* _Your objective_: From the entries below, gather every line containing the string "http".

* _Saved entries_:

- - -

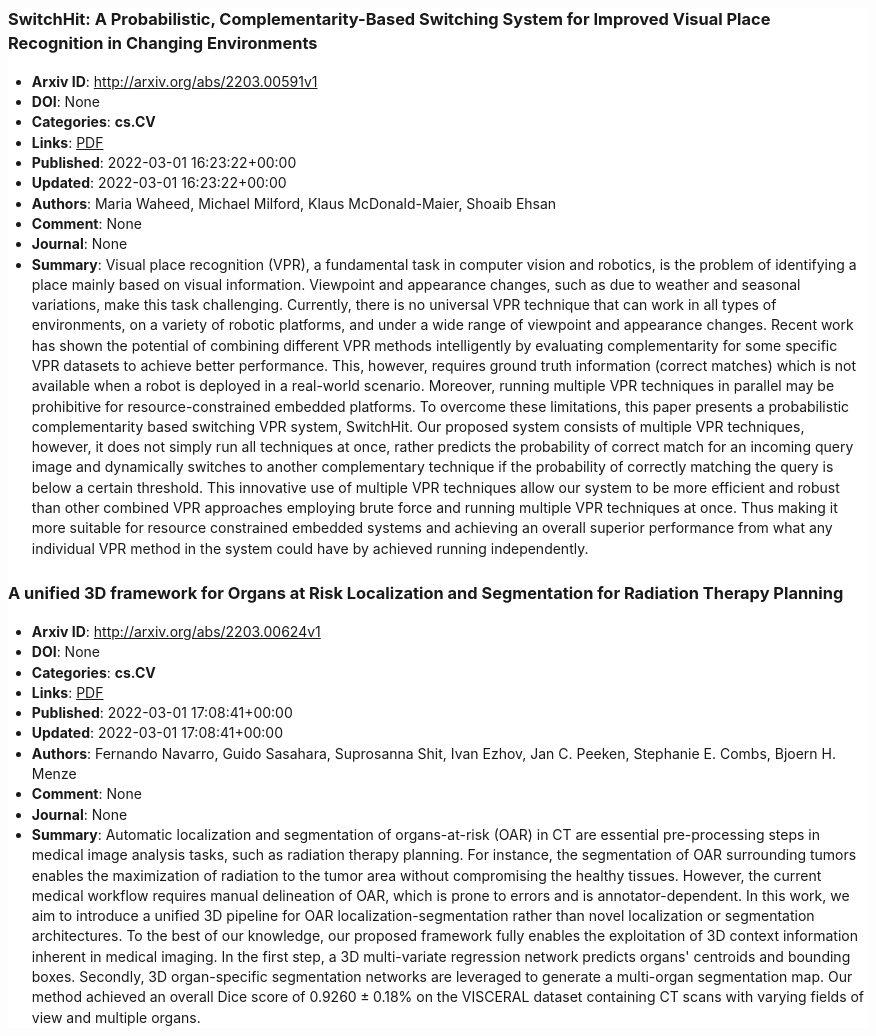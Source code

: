 ### SwitchHit: A Probabilistic, Complementarity-Based Switching System for Improved Visual Place Recognition in Changing Environments
- **Arxiv ID**: http://arxiv.org/abs/2203.00591v1
- **DOI**: None
- **Categories**: **cs.CV**
- **Links**: [PDF](http://arxiv.org/pdf/2203.00591v1)
- **Published**: 2022-03-01 16:23:22+00:00
- **Updated**: 2022-03-01 16:23:22+00:00
- **Authors**: Maria Waheed, Michael Milford, Klaus McDonald-Maier, Shoaib Ehsan
- **Comment**: None
- **Journal**: None
- **Summary**: Visual place recognition (VPR), a fundamental task in computer vision and robotics, is the problem of identifying a place mainly based on visual information. Viewpoint and appearance changes, such as due to weather and seasonal variations, make this task challenging. Currently, there is no universal VPR technique that can work in all types of environments, on a variety of robotic platforms, and under a wide range of viewpoint and appearance changes. Recent work has shown the potential of combining different VPR methods intelligently by evaluating complementarity for some specific VPR datasets to achieve better performance. This, however, requires ground truth information (correct matches) which is not available when a robot is deployed in a real-world scenario. Moreover, running multiple VPR techniques in parallel may be prohibitive for resource-constrained embedded platforms. To overcome these limitations, this paper presents a probabilistic complementarity based switching VPR system, SwitchHit. Our proposed system consists of multiple VPR techniques, however, it does not simply run all techniques at once, rather predicts the probability of correct match for an incoming query image and dynamically switches to another complementary technique if the probability of correctly matching the query is below a certain threshold. This innovative use of multiple VPR techniques allow our system to be more efficient and robust than other combined VPR approaches employing brute force and running multiple VPR techniques at once. Thus making it more suitable for resource constrained embedded systems and achieving an overall superior performance from what any individual VPR method in the system could have by achieved running independently.



### A unified 3D framework for Organs at Risk Localization and Segmentation for Radiation Therapy Planning
- **Arxiv ID**: http://arxiv.org/abs/2203.00624v1
- **DOI**: None
- **Categories**: **cs.CV**
- **Links**: [PDF](http://arxiv.org/pdf/2203.00624v1)
- **Published**: 2022-03-01 17:08:41+00:00
- **Updated**: 2022-03-01 17:08:41+00:00
- **Authors**: Fernando Navarro, Guido Sasahara, Suprosanna Shit, Ivan Ezhov, Jan C. Peeken, Stephanie E. Combs, Bjoern H. Menze
- **Comment**: None
- **Journal**: None
- **Summary**: Automatic localization and segmentation of organs-at-risk (OAR) in CT are essential pre-processing steps in medical image analysis tasks, such as radiation therapy planning. For instance, the segmentation of OAR surrounding tumors enables the maximization of radiation to the tumor area without compromising the healthy tissues. However, the current medical workflow requires manual delineation of OAR, which is prone to errors and is annotator-dependent. In this work, we aim to introduce a unified 3D pipeline for OAR localization-segmentation rather than novel localization or segmentation architectures. To the best of our knowledge, our proposed framework fully enables the exploitation of 3D context information inherent in medical imaging. In the first step, a 3D multi-variate regression network predicts organs' centroids and bounding boxes. Secondly, 3D organ-specific segmentation networks are leveraged to generate a multi-organ segmentation map. Our method achieved an overall Dice score of $0.9260\pm 0.18 \%$ on the VISCERAL dataset containing CT scans with varying fields of view and multiple organs.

- - -

* _Exercise response_:
- **Arxiv ID**: http://arxiv.org/abs/2203.00591v1
- **Links**: [PDF](http://arxiv.org/pdf/2203.00591v1)
- **Arxiv ID**: http://arxiv.org/abs/2203.00624v1
- **Links**: [PDF](http://arxiv.org/pdf/2203.00624v1)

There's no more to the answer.